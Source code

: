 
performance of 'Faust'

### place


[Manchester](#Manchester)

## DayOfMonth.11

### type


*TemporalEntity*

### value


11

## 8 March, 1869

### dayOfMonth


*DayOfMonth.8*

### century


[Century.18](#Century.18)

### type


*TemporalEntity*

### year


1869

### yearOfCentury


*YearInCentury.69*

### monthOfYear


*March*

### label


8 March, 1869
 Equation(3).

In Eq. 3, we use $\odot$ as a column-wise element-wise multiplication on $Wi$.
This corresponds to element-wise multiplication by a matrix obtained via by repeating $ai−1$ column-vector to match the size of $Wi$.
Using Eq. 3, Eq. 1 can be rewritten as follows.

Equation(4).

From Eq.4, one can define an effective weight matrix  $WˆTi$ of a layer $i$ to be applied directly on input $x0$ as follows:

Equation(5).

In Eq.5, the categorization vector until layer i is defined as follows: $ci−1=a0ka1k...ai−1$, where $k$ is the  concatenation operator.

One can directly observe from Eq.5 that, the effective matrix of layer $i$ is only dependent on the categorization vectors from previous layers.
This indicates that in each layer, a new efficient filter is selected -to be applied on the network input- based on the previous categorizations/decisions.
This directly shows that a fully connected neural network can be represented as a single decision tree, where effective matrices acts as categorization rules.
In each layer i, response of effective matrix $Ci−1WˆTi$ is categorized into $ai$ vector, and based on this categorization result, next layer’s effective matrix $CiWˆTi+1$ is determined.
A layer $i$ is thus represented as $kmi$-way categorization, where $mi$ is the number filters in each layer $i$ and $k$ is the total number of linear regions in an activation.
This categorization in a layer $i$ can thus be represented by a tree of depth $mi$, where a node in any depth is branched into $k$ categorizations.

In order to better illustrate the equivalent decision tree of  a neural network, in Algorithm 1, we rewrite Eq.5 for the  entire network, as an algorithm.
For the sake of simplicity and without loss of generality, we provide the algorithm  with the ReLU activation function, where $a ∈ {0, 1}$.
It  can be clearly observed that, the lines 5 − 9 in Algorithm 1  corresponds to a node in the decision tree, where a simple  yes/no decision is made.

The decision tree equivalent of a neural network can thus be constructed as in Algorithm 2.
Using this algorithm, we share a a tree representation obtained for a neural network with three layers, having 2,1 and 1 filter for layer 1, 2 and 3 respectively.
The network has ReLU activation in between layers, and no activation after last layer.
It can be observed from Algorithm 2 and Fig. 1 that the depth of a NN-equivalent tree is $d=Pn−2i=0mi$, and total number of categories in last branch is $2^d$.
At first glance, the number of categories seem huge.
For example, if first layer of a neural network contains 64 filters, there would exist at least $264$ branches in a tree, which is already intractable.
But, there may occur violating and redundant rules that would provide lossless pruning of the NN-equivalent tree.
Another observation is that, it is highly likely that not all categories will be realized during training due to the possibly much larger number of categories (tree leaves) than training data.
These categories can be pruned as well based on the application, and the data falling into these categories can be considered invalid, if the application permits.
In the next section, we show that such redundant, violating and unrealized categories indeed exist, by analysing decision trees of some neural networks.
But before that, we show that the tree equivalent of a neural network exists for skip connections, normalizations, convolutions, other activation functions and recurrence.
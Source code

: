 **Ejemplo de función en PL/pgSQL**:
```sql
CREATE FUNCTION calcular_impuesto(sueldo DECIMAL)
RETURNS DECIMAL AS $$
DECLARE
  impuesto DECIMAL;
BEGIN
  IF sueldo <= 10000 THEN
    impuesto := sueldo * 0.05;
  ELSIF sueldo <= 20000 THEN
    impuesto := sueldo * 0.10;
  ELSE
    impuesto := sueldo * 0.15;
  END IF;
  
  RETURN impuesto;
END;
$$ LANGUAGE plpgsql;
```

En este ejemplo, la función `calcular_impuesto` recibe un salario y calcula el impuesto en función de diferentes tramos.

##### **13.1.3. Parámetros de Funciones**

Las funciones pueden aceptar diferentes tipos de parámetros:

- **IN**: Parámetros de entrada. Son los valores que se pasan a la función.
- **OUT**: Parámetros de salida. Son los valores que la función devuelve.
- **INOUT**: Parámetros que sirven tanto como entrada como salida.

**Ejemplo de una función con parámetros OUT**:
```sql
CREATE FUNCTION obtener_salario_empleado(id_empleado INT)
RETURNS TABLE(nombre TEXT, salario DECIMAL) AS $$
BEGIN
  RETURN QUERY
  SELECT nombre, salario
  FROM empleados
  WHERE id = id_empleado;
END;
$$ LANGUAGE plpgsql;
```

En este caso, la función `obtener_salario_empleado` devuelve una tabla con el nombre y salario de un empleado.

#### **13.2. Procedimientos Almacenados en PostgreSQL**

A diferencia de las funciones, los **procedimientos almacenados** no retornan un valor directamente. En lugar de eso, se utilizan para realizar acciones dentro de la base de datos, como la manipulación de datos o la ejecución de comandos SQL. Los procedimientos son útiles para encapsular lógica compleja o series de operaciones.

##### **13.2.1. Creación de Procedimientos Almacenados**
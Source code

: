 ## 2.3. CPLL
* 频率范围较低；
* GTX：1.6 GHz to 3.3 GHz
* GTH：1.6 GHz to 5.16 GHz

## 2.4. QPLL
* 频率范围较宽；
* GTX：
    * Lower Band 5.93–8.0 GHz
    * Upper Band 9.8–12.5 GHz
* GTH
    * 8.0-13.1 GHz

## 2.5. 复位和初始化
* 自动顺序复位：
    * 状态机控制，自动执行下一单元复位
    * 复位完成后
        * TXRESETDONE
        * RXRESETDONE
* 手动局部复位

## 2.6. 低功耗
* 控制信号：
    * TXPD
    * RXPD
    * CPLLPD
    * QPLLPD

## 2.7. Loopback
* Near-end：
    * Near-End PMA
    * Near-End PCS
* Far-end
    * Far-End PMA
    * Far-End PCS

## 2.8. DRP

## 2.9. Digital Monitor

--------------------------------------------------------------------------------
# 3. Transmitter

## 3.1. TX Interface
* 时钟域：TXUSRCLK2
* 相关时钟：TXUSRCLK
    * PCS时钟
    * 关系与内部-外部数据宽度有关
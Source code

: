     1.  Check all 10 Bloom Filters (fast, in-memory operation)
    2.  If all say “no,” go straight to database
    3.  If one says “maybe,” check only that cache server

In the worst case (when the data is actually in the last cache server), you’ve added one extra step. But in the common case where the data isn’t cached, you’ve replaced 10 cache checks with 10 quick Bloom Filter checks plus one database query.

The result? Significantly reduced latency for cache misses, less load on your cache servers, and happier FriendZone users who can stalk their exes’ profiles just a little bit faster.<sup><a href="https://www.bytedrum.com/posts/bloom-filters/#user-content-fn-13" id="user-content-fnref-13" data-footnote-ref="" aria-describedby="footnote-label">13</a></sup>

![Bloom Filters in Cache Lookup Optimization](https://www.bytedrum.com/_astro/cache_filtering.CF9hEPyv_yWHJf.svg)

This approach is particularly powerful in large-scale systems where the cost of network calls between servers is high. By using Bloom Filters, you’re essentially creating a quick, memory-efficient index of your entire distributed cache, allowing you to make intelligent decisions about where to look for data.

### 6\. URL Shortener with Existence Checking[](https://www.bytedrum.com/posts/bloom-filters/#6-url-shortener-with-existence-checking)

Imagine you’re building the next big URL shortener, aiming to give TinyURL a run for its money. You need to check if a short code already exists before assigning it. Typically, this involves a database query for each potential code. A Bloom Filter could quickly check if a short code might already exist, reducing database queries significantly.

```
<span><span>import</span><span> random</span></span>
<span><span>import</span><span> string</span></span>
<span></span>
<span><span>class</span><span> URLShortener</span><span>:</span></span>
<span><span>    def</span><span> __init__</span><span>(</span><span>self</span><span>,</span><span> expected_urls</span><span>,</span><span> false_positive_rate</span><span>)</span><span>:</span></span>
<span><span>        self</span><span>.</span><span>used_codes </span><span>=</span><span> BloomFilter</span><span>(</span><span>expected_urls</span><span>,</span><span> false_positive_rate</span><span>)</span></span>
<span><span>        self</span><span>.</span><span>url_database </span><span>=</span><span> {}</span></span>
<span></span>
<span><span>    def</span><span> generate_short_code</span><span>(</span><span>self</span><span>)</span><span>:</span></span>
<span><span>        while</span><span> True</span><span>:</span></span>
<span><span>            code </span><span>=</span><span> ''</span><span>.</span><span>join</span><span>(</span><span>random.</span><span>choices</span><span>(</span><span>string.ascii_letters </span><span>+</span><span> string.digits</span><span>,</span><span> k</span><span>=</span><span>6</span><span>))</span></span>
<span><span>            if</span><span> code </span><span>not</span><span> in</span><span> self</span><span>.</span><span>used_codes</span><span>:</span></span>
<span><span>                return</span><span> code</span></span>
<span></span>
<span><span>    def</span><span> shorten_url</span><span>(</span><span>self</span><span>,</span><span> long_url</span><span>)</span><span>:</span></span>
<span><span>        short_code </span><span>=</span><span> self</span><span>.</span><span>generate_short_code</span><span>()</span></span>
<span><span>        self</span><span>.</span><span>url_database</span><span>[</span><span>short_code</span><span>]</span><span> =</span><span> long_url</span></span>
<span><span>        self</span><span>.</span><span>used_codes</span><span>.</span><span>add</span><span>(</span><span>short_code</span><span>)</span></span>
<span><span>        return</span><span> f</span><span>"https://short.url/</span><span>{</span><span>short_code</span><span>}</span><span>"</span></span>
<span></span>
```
★ ★ ★ ★
Word for word, please print every line from the beginning of the records to the line bearing "Equation(3).", counting both ends and stopping there.

▸ Reply:
Source code

: 
performance of 'Faust'

### place


[Manchester](#Manchester)

## DayOfMonth.11

### type


*TemporalEntity*

### value


11

## 8 March, 1869

### dayOfMonth


*DayOfMonth.8*

### century


[Century.18](#Century.18)

### type


*TemporalEntity*

### year


1869

### yearOfCentury


*YearInCentury.69*

### monthOfYear


*March*

### label


8 March, 1869
 Equation(3).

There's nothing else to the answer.